Distinct effects of Cu2+-binding on oligomerization of human and rabbit prion proteins.

The cellular prion protein (PrPC) is a kind of cell-surface Cu2+-binding glycoprotein. The oligomerization of PrPC is highly related to transmissible spongiform encephalopathies (TSEs). Cu2+ plays a vital role in the oligomerization of PrPC, and participates in the pathogenic process of TSE diseases. It is expected that Cu2+-binding has different effects on the oligomerization of TSE-sensitive human PrPC (HuPrP(C)) and TSE-resistant rabbit PrPC (RaPrPC).

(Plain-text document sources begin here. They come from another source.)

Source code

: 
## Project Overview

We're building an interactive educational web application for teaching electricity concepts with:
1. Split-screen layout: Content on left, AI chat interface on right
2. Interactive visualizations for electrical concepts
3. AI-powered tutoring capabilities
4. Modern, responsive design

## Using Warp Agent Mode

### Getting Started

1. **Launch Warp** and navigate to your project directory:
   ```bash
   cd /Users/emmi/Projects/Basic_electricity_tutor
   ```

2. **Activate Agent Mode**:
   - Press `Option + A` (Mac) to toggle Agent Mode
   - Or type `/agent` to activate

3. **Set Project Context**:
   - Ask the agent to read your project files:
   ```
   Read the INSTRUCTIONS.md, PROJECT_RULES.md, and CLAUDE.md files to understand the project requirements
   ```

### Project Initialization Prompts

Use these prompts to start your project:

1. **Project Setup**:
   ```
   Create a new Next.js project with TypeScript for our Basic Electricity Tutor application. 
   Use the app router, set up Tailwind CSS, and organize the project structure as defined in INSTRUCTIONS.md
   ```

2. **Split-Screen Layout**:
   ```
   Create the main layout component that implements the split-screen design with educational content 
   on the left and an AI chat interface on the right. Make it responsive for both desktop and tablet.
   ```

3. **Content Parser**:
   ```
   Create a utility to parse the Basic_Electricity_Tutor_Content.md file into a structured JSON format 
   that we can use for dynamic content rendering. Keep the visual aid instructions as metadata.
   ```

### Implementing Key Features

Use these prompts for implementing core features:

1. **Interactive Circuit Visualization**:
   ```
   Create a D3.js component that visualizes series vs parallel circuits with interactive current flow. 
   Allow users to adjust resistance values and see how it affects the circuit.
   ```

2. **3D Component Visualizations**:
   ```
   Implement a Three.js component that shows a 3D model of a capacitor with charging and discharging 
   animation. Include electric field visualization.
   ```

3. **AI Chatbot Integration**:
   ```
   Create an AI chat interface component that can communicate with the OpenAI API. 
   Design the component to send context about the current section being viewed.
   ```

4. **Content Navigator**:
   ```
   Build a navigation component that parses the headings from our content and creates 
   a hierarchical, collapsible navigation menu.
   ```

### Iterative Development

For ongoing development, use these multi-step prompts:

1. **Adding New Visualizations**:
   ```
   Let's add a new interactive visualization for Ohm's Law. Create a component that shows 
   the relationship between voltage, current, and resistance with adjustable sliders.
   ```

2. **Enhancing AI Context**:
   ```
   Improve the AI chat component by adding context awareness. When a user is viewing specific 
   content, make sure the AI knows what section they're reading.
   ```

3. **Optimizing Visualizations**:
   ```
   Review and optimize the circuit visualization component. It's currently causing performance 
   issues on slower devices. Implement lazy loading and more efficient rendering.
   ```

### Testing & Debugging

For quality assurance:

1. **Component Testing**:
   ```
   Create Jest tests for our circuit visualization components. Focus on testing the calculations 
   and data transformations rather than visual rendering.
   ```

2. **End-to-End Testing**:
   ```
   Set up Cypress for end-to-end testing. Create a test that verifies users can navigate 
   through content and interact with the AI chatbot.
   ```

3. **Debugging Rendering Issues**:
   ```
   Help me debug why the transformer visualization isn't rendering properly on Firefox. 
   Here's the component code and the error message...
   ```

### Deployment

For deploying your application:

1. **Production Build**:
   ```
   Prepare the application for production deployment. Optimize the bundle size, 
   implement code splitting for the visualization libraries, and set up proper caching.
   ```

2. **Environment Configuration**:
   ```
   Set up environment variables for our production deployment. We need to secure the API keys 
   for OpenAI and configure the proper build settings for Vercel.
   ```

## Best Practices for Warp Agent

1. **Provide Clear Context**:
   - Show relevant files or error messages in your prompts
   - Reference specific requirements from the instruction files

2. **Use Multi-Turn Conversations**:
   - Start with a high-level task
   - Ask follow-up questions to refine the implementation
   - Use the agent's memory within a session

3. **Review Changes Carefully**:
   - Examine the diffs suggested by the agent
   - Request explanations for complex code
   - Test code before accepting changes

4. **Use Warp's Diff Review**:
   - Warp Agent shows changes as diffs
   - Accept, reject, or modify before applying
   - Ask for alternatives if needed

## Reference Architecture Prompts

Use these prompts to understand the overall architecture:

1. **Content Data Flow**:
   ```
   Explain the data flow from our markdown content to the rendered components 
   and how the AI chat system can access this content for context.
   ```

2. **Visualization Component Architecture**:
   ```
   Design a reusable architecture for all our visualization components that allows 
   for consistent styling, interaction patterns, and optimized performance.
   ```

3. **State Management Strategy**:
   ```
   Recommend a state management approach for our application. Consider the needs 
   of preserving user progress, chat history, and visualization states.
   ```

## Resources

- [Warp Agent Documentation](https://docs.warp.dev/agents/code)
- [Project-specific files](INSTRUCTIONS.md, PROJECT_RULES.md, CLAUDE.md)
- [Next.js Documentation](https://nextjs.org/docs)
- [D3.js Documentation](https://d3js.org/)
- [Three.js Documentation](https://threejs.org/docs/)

However, the details of the distinct effects remain unclear. In the present study, we measured the interactions of Cu2+ with HuPrP(C) (91-230) and RaPrPC (91-228) by isothermal titration calorimetry, and compared the effects of Cu2+-binding on the oligomerization of both PrPs. The measured dissociation constants (K-d) of Cu2+ were 11.1 +/- 2.1 mu M for HuPrP(C) and 21.1 +/- 3.1 mu M for RaPrPC. Cu2+-binding promoted the oligomerization of HuPrP(C) more significantly than that of RaPrPC. The far-ultraviolet circular dichroism spectroscopy experiments showed that Cu2+-binding induced more significant secondary structure change and increased more beta-sheet content for HuPrP(C) compared with RaPrPC. Moreover, the urea-induced unfolding transition experiments indicated that Cu2+-binding decreased the conformational stability of HuPrP(C) more distinctly than that of RaPrPC. These results suggest that RaPrPC possesses a low susceptibility to Cu2+, potentially weakening the risk of Cu2+-induced TSE diseases. Our work sheds light on the Cu2+-promoted oligomerization of PrPC, and may be helpful for further understanding the TSE-resistance of rabbits.